We often take notes a certain way and simply continue doing it that way across contexts and time without thinking about other options and how we might evolve our skills around information management. Remember that while different styles suit different learners, different styles also help us achieve different purposes. Taking and managing notes is a skill you can evolve and make more effective.
Ever look back at your notes and wonder: what was I thinking, what do I mean, why did I write that? That is the key question: why? We make notes to help us remember, to reflect, to understand, to not have to duplicate and effort and to avoid plagiarism.
In this section, we explore what makes good notes and suggest some techniques you could try. There are some really good guides across Cambridge on note making. See this guide from Wolfson, for example. There is also an online course for researchers about publishing, managing data, finding and disseminating research on the Research Skills LibGuide.
The key approach with any note making is to put your notes in your own words, rather than writing what you're hearing or reading verbatim. That way, you're analysing as you go, creating ready-made text that you can put directly into your work. Make your notes work for you straightaway as you go along, rather than something to decipher later when you've less time to make sense of it.
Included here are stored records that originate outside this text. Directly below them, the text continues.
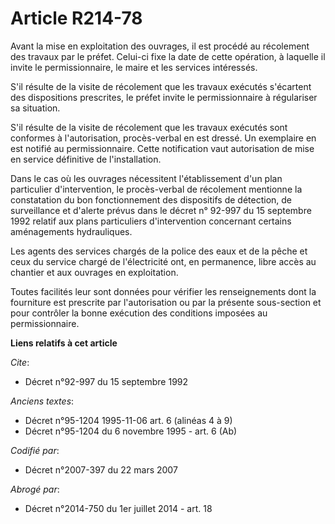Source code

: # Article R214-78

Avant la mise en exploitation des ouvrages, il est procédé au récolement des travaux par le préfet. Celui-ci fixe la date de
cette opération, à laquelle il invite le permissionnaire, le maire et les services intéressés. 

S'il résulte de la visite de récolement que les travaux exécutés s'écartent des dispositions prescrites, le préfet invite le
permissionnaire à régulariser sa situation. 

S'il résulte de la visite de récolement que les travaux exécutés sont conformes à l'autorisation, procès-verbal en est
dressé. Un exemplaire en est notifié au permissionnaire. Cette notification vaut autorisation de mise en service définitive
de l'installation. 

Dans le cas où les ouvrages nécessitent l'établissement d'un plan particulier d'intervention, le procès-verbal de récolement
mentionne la constatation du bon fonctionnement des dispositifs de détection, de surveillance et d'alerte prévus dans le
décret n° 92-997 du 15 septembre 1992 relatif aux plans particuliers d'intervention concernant certains aménagements
hydrauliques. 

Les agents des services chargés de la police des eaux et de la pêche et ceux du service chargé de l'électricité ont, en
permanence, libre accès au chantier et aux ouvrages en exploitation. 

Toutes facilités leur sont données pour vérifier les renseignements dont la fourniture est prescrite par l'autorisation ou
par la présente sous-section et pour contrôler la bonne exécution des conditions imposées au permissionnaire.

**Liens relatifs à cet article**

_Cite_:

  - Décret n°92-997 du 15 septembre 1992

_Anciens textes_:

  - Décret n°95-1204 1995-11-06 art. 6 (alinéas 4 à 9)
  - Décret n°95-1204 du 6 novembre 1995 - art. 6 (Ab)

_Codifié par_:

  - Décret n°2007-397 du 22 mars 2007

_Abrogé par_:

  - Décret n°2014-750 du 1er juillet 2014 - art. 18
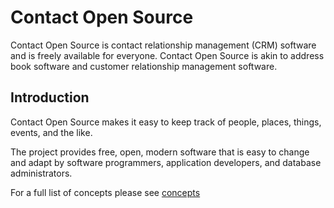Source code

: # Contact Open Source

Contact Open Source is contact relationship management (CRM) software and is freely available for everyone. Contact Open Source is akin to address book software and customer relationship management software.


## Introduction

Contact Open Source makes it easy to keep track of people, places, things, events, and the like.

The project provides free, open, modern software that is easy to change and adapt by software programmers, application developers, and database administrators.

For a full list of concepts please see [concepts](doc/concepts.md)
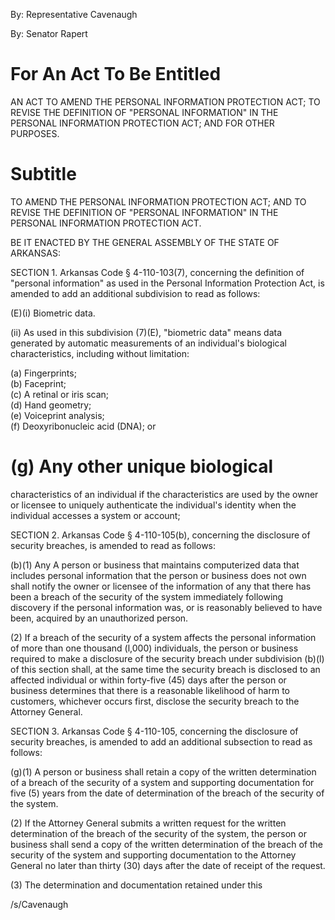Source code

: By: Representative Cavenaugh

By: Senator Rapert

# For An Act To Be Entitled

AN ACT TO AMEND THE PERSONAL INFORMATION PROTECTION ACT; TO REVISE THE DEFINITION OF "PERSONAL INFORMATION" IN THE PERSONAL INFORMATION PROTECTION ACT; AND FOR OTHER PURPOSES.

# Subtitle

TO AMEND THE PERSONAL INFORMATION PROTECTION ACT; AND TO REVISE THE DEFINITION OF "PERSONAL INFORMATION" IN THE PERSONAL INFORMATION PROTECTION ACT.

BE IT ENACTED BY THE GENERAL ASSEMBLY OF THE STATE OF ARKANSAS:

SECTION 1. Arkansas Code § 4-110-103(7), concerning the definition of "personal information" as used in the Personal Information Protection Act, is amended to add an additional subdivision to read as follows:

(E)(i) Biometric data.

(ii) As used in this subdivision (7)(E), "biometric data" means data generated by automatic measurements of an individual's biological characteristics, including without limitation:

(a) Fingerprints;  
(b) Faceprint;  
(c) A retinal or iris scan;  
(d) Hand geometry;  
(e) Voiceprint analysis;  
(f) Deoxyribonucleic acid (DNA); or

# (g) Any other unique biological

characteristics of an individual if the characteristics are used by the owner or licensee to uniquely authenticate the individual's identity when the individual accesses a system or account;

SECTION 2. Arkansas Code § 4-110-105(b), concerning the disclosure of security breaches, is amended to read as follows:

(b)(1) Any A person or business that maintains computerized data that includes personal information that the person or business does not own shall notify the owner or licensee of the information of any that there has been a breach of the security of the system immediately following discovery if the personal information was, or is reasonably believed to have been, acquired by an unauthorized person.

(2) If a breach of the security of a system affects the personal information of more than one thousand (l,000) individuals, the person or business required to make a disclosure of the security breach under subdivision (b)(l) of this section shall, at the same time the security breach is disclosed to an affected individual or within forty-five (45) days after the person or business determines that there is a reasonable likelihood of harm to customers, whichever occurs first, disclose the security breach to the Attorney General.

SECTION 3. Arkansas Code § 4-110-105, concerning the disclosure of security breaches, is amended to add an additional subsection to read as follows:

(g)(1) A person or business shall retain a copy of the written determination of a breach of the security of a system and supporting documentation for five (5) years from the date of determination of the breach of the security of the system.

(2) If the Attorney General submits a written request for the written determination of the breach of the security of the system, the person or business shall send a copy of the written determination of the breach of the security of the system and supporting documentation to the Attorney General no later than thirty (30) days after the date of receipt of the request.

(3) The determination and documentation retained under this

/s/Cavenaugh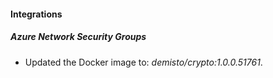 #### Integrations
##### Azure Network Security Groups
- Updated the Docker image to: *demisto/crypto:1.0.0.51761*.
The other thing to remember is to include the source so if you're quoting, paraphrasing or referring to ideas, you know where it's come from. This makes referencing and citations much easier, particularly when you're coming back to it a long time later!
Linear
Linear is the most common form of note making. It can easily become a continuous stream of consciousness, so break it up with headings, underlining and capitalisation. Symbols, abbreviations and bullet points are also popular. Leave space around the notes so you can add in your comments later. You could use brackets and different coloured pens to differentiate between your own thoughts and the work that inspired them.
Structured
The structured approach is most often used for lecture notes. Break your page into columns comprising key points on one side and your own thoughts on the other. For revision and writing up your work, summarise below and remember again to include your sources.
Visual
For the vast majority of people thinking about visual notes, this will be a mind map. There are different kinds of maps, but the mind map is the most popular. In the centre is the main topic and you build up a map of everything related to it around. Using colours, drawings and visual representations, it can be a more immediate way to make notes, while also allowing for space to add your thoughts aferwards.